_Data excerpts_
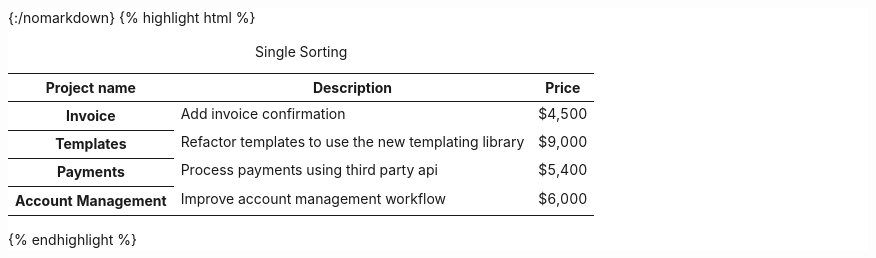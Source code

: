</div>
{:/nomarkdown}
{% highlight html %}
<table role="grid" class="table table-sortable table-striped mdl-js-data-table">
  <caption>Single Sorting</caption>
  <thead>
    <tr role="row">
      <th scope="col" role="columnheader" aria-sort="ascending" class="non-numeric sortable active">
        Project name
        <i class="fa fa-caret-down"></i>
      </th>
      <th scope="col" role="columnheader" aria-sort="none" class="non-numeric sortable">Description</th>
      <th scope="col" role="columnheader" aria-sort="none" class="sortable">Price</th>
    </tr>
  </thead>
  <tbody>
    <tr>
      <th scope="row" class="non-numeric">Invoice</th>
      <td class="non-numeric">
        <span>Add invoice confirmation</span>
      </td>
      <td>
        <span>$4,500</span>
      </td>
    </tr>
    <tr>
      <th scope="row" class="non-numeric">Templates</th>
      <td class="non-numeric">
        <span>Refactor templates to use the new templating library</span>
      </td>
      <td>
        <span>$9,000</span>
      </td>
    </tr>
    <tr>
      <th scope="row" class="non-numeric">Payments</th>
      <td class="non-numeric">
        <span>Process payments using third party api</span>
      </td>
      <td>
        <span>$5,400</span>
      </td>
    </tr>
    <tr>
      <th scope="row" class="non-numeric">Account Management</th>
      <td class="non-numeric">
        <span>Improve account management workflow</span>
      </td>
      <td>
        <span>$6,000</span>
      </td>
    </tr>
  </tbody>
</table>
{% endhighlight %}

_Problem requirements_
Going through the records above, count the lines that include the word "aria". Give the number alone.

_Problem solution_
3